Ahli adalah orang yang memiliki pengetahuan khusus di bidang tertentu. Keterangan ahli adalah keterangan yang objektif dan bertujuan untuk membantu hakim dalam pemeriksaan guna menambah nilai pengetahuan hakim tersebut. Seseorang baru dapat dikatakan sebagai ahli apabila:

  1. Memiliki pengetahuan khusus atau spesialis di bidang ilmu pengetahuan tertentu, sehingga orang itu benar-benar kompeten di bidang tersebut;
  2. Spesialisasi itu bisa dalam bentuk skill karena hasil latihan (training) atau hasil pengalaman; dan
  3. Sedemikian rupa spesialisasi pengetahuan, kecakapan, latihan, atau pengalaman yang dimilikinya, sehingga keterangan dan penjelasan yang diberikannya dapat membantu menemukan fakta melebihi kemampuan pengetahuan umum orang biasa (ordinary people).

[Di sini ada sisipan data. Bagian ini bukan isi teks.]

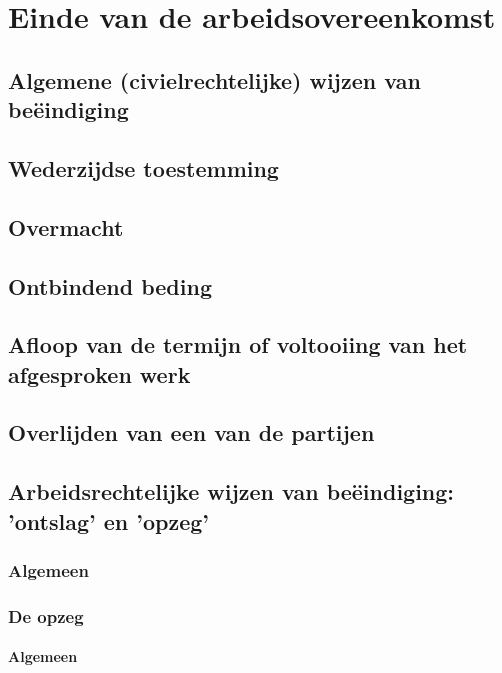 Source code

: \chapter{Einde van de arbeidsovereenkomst}
\label{hoofdstuk:2}

\section{Algemene (civielrechtelijke) wijzen van beëindiging}

\section{Wederzijdse toestemming}

\section{Overmacht}

\section{Ontbindend beding}

\section{Afloop van de termijn of voltooiing van het afgesproken werk}

\section{Overlijden van een van de partijen}

\section{Arbeidsrechtelijke wijzen van beëindiging: 'ontslag' en 'opzeg'}

\subsection{Algemeen}

\subsection{De opzeg}

\subsubsection{Algemeen}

Kecakapan seseorang untuk dapat dijadikan sebagai ahli dalam Hukum Acara Perdata diatur dalam Pasal 154 ayat (3) HIR, yang berbunyi:

 “Sebagai ahli tidak dapat diangkat orang yang tidak dapat didengar sebagai saksi.” 

Oleh karena itu, tidak cakapnya seorang ahli sama dengan tidak cakapnya seorang saksi yang diatur dalam Pasal 145 HIR, yaitu:

  1. Tidak cakap absolut, yaitu keluarga sedarah dan semenda garis lurus, dan suami atau istri salah satu pihak; dan
  2. Tidak cakap relatif, yaitu anak-anak atau orang gila.

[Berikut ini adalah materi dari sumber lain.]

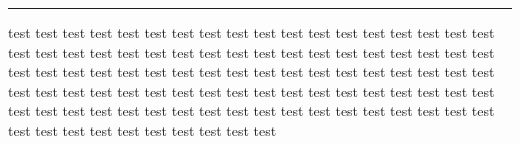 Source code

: \vspace{0.5em}\hrule
test
test
test
test
test
test
test
test
test
test
test
test
test
test
test
test
test
test
test
test
test
test
test
test
test
test
test
test
test
test
test
test
test
test
test
test
test
test
test
test
test
test
test
test
test
test
test
test
test
test
test
test
test
test
test
test
test
test
test
test
test
test
test
test
test
test
test
test
test
test
test
test
test
test
test
test
test
test
test
test
test
test
test
test
test
test
test
test
test
test
test
test
test
test
test
test
test
test
test
test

B.   Alasan Pemeriksaan Ahli

Alasan pokok pengangkatan ahli diatur dalam Pasal 154 ayat (1) HIR, yang berbunyi:

Jika menurut pendapat ketua pengadilan negeri, perkara itu dapat dijelaskan oleh pemeriksaan atau penetapan ahli-ahli, maka karena jabatannya, atau atas permintaan pihak-pihak, ia dapat mengangkat ahli-ahli tersebut.” 

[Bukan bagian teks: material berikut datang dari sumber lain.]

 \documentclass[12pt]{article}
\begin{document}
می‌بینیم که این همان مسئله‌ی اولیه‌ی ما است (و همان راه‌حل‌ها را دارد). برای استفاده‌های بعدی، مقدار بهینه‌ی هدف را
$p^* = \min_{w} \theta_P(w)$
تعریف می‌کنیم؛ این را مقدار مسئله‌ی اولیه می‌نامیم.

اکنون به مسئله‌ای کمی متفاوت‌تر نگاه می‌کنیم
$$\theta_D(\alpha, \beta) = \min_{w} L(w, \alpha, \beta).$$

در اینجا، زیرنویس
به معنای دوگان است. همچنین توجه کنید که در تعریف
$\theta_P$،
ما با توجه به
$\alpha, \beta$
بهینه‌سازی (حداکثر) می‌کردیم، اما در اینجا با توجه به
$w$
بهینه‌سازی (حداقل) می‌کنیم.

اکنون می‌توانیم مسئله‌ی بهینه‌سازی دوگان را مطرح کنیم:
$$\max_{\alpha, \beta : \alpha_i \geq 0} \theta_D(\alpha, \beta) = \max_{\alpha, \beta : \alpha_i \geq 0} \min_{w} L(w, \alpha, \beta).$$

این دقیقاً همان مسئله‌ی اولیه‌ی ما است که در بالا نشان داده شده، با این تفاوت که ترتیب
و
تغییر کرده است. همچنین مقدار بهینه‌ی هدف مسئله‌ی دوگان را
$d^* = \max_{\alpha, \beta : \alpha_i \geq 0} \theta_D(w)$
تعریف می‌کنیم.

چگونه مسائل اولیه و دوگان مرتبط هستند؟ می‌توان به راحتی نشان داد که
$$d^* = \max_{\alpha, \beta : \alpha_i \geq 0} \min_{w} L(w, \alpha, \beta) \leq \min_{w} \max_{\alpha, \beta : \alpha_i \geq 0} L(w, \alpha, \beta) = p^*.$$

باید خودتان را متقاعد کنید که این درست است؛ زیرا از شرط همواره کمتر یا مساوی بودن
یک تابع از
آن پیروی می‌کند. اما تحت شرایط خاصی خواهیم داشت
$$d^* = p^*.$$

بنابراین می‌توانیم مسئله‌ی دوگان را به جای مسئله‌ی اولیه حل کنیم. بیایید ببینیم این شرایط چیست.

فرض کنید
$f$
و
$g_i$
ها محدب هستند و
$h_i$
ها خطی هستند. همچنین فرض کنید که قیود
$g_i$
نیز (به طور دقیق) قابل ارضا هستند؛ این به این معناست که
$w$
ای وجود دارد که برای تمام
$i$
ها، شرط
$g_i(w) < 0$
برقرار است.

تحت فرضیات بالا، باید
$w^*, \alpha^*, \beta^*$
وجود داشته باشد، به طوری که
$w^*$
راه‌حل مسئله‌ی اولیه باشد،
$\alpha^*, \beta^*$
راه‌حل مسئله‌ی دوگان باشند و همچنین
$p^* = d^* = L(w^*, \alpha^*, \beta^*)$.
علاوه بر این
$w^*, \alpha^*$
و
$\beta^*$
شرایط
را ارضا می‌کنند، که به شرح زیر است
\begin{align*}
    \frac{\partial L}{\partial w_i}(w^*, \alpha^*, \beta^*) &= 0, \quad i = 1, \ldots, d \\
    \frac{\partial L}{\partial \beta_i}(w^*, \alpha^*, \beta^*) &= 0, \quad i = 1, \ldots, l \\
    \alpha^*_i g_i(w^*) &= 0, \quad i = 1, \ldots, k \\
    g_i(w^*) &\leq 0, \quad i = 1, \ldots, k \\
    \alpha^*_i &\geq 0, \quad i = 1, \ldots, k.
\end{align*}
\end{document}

Berdasarkan bunyi Pasal tersebut dapat dirumuskan alasan pemeriksaan ahli, yaitu:

  1. Masih terdapat hal-hal yang belum jelas dalam suatu perkara;
  2. Satu-satunya cara yang dianggap dapat memperjelasnya adalah berdasarkan keterangan ahli yang benar-benar kompeten memberikan opini atau pendapat berkenaan dengan kasus yang diperkarakan sesuai dengan spesialisasi yang dimilikinya.

 C.   Nilai Kekuatan, Fungsi, dan Kualitas Ahli terhadap Alat Bukti Lain

Berdasarkan Pasal 1866 KUH Perdata dan Pasal 184 HIR, ahli tidak tercakup sebagai salah satu alat bukti dalam Hukum Acara Perdata. Secara formil kedudukan ahli berada di luar alat bukti, oleh karena itu menurut hukum pembuktian tidak memiliki nilai kekuatan pembuktian.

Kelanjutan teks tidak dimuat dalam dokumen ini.